En el Spotify Camp Nou, el Barcelona consiguió una remontada destacada al vencer 3-1 al Eintracht Frankfurt, en un partido de Champions que destacó por la tensión en las gradas, la perseverancia del equipo azulgrana y el papel clave de Jules Koundé, quien anotó un doblete histórico.
El conjunto dirigido por Hansi Flick volvió a mostrar una tendencia recurrente esta temporada: recibir un gol en contra primero. A los 21 minutos, Ansgar Knauff sorprendió a la defensa culé tras una rápida jugada de transición alemana. Con rapidez y precisión, el extremo superó a Balde y colocó un disparo cruzado que superó a Joan García, adelantando al Eintracht. Pese a su escaso paso por campo rival, el equipo alemán aprovechó bien los espacios y estuvo cerca de aumentar su ventaja antes del descanso.
La primera mitad también tuvo momentos de tensión en la afición visitante, con bengalas encendidas, mientras el Barcelona mostraba imprecisiones en ataque y dificultades para superar la defensa alemana.
El Barcelona impuso su juego en la segunda parte
Tras el descanso, el ritmo cambió significativamente. Rashford entró por Fermín y el equipo salió con mayor intensidad. Cinco minutos después de la reanudación, Koundé igualó el marcador con un potente cabezazo tras un centro preciso de Rashford (1-1), acción que motivó al público y marcó el comienzo del dominio local.

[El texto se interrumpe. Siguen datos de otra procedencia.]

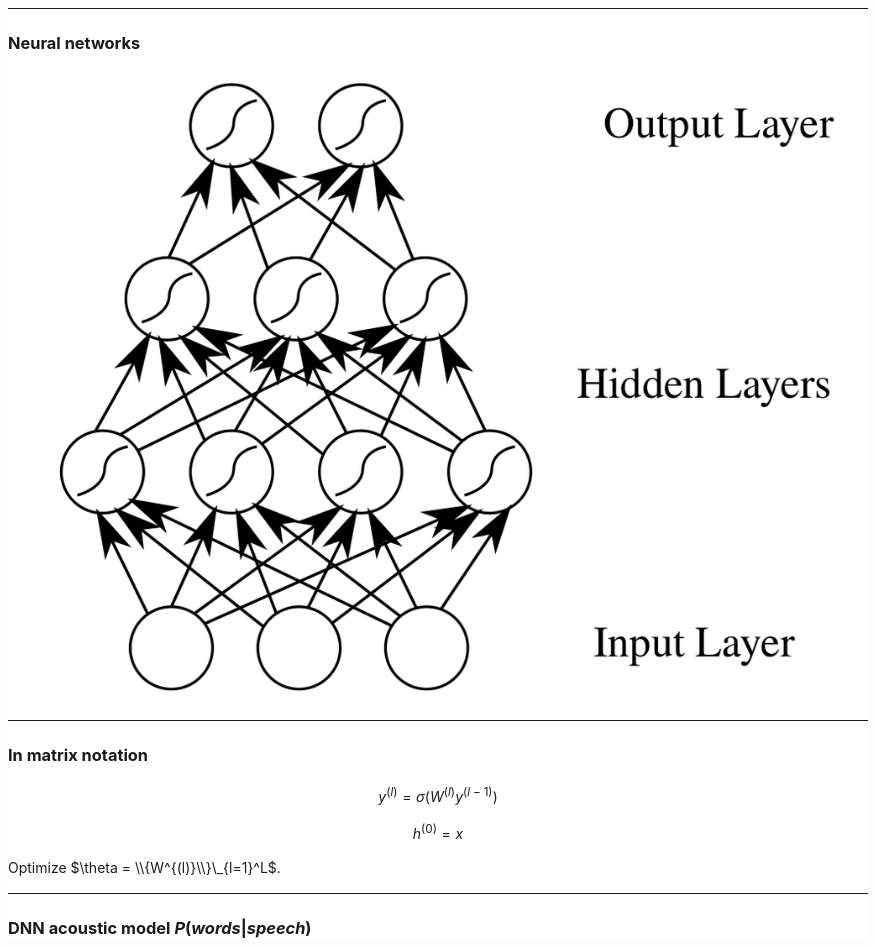 
---

### Neural networks

![](images/ffw.png)


---

### In matrix notation

$$y^{(l)} = \sigma(W^{(l)} y^{(l-1)})$$

$$h^{(0)} = x$$

Optimize $\theta = \\{W^{(l)}\\}\_{l=1}^L$.

---

### DNN acoustic model $P(words | speech)$

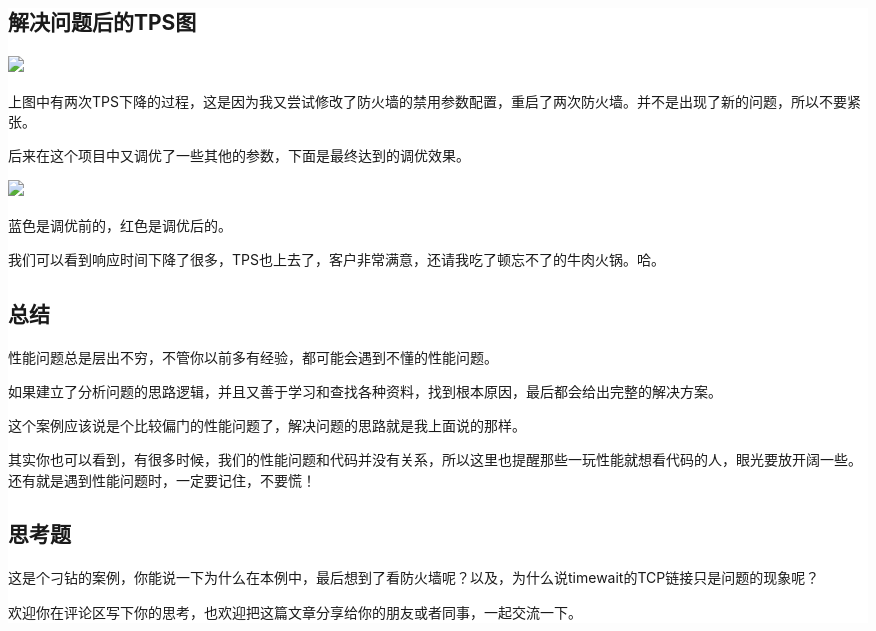 ## 解决问题后的TPS图

![](https://static001.geekbang.org/resource/image/3a/97/3a9c72c2c461232f8a3f367390c49997.png)

上图中有两次TPS下降的过程，这是因为我又尝试修改了防火墙的禁用参数配置，重启了两次防火墙。并不是出现了新的问题，所以不要紧张。

后来在这个项目中又调优了一些其他的参数，下面是最终达到的调优效果。

![](https://static001.geekbang.org/resource/image/80/45/809f69e91a0da566d4ced5ef8c2cf345.png)

蓝色是调优前的，红色是调优后的。

我们可以看到响应时间下降了很多，TPS也上去了，客户非常满意，还请我吃了顿忘不了的牛肉火锅。哈。

## 总结

性能问题总是层出不穷，不管你以前多有经验，都可能会遇到不懂的性能问题。

如果建立了分析问题的思路逻辑，并且又善于学习和查找各种资料，找到根本原因，最后都会给出完整的解决方案。

这个案例应该说是个比较偏门的性能问题了，解决问题的思路就是我上面说的那样。

其实你也可以看到，有很多时候，我们的性能问题和代码并没有关系，所以这里也提醒那些一玩性能就想看代码的人，眼光要放开阔一些。还有就是遇到性能问题时，一定要记住，不要慌！

## 思考题

这是个刁钻的案例，你能说一下为什么在本例中，最后想到了看防火墙呢？以及，为什么说timewait的TCP链接只是问题的现象呢？

欢迎你在评论区写下你的思考，也欢迎把这篇文章分享给你的朋友或者同事，一起交流一下。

El Eintracht respondió con un disparo que impactó en el larguero por parte de Chaibi, aunque la acción fue anulada por fuera de juego. La presión del Barcelona no cesó y en el minuto 53, Koundé volvió a imponerse por arriba para anotar su primer doblete como profesional, poniendo el 2-1. El defensor francés, que no había marcado en Champions con el club, se consolidó como el héroe inesperado.
A partir de ese momento, el Barcelona mantuvo el control del partido con calma, dominando la posesión y bajando el ritmo, lo que llevó al desgaste progresivo del rival. Flick realizó cambios para asegurar el resultado y dar descanso a jugadores como Lewandowski, Raphinha y Lamine Yamal, quien recibió una tarjeta amarilla y no podrá disputar el próximo encuentro frente al Slavia de Praga.
En los minutos finales, el Eintracht presionó, pero Joan García respondió con seguridad. Finalmente, el Barcelona sentenció con un tercer gol celebrado en el campo —las imágenes lo reflejan— y defendió la ventaja sin complicaciones hasta el pitido final.
Una jornada completa en Champions: emoción, tensión y remontada
Con la asistencia de 38.439 personas, el Camp Nou vivió un encuentro intenso con goles, polémicas, bengalas en la zona visitante y, principalmente, la primera remontada del Barcelona en esta edición de la Champions. De esta forma, los azulgranas cortan una racha de nueve partidos consecutivos recibiendo goles en Europa y obtienen tres puntos clave para avanzar en la clasificación.
El Eintracht, que mostró valentía y disciplina, terminó cediendo ante el desgaste, mientras el Barcelona, sin destacar excesivamente, demostró carácter, profundidad en su plantilla y la determinación necesaria para darle la vuelta al marcador.
Esta victoria fortalece la moral del equipo, consolida a Flick en su puesto y suma un nombre destacado entre los protagonistas inesperados: Jules Koundé, quien protagonizó una noche que quedará marcada en su trayectoria y en la historia europea del club.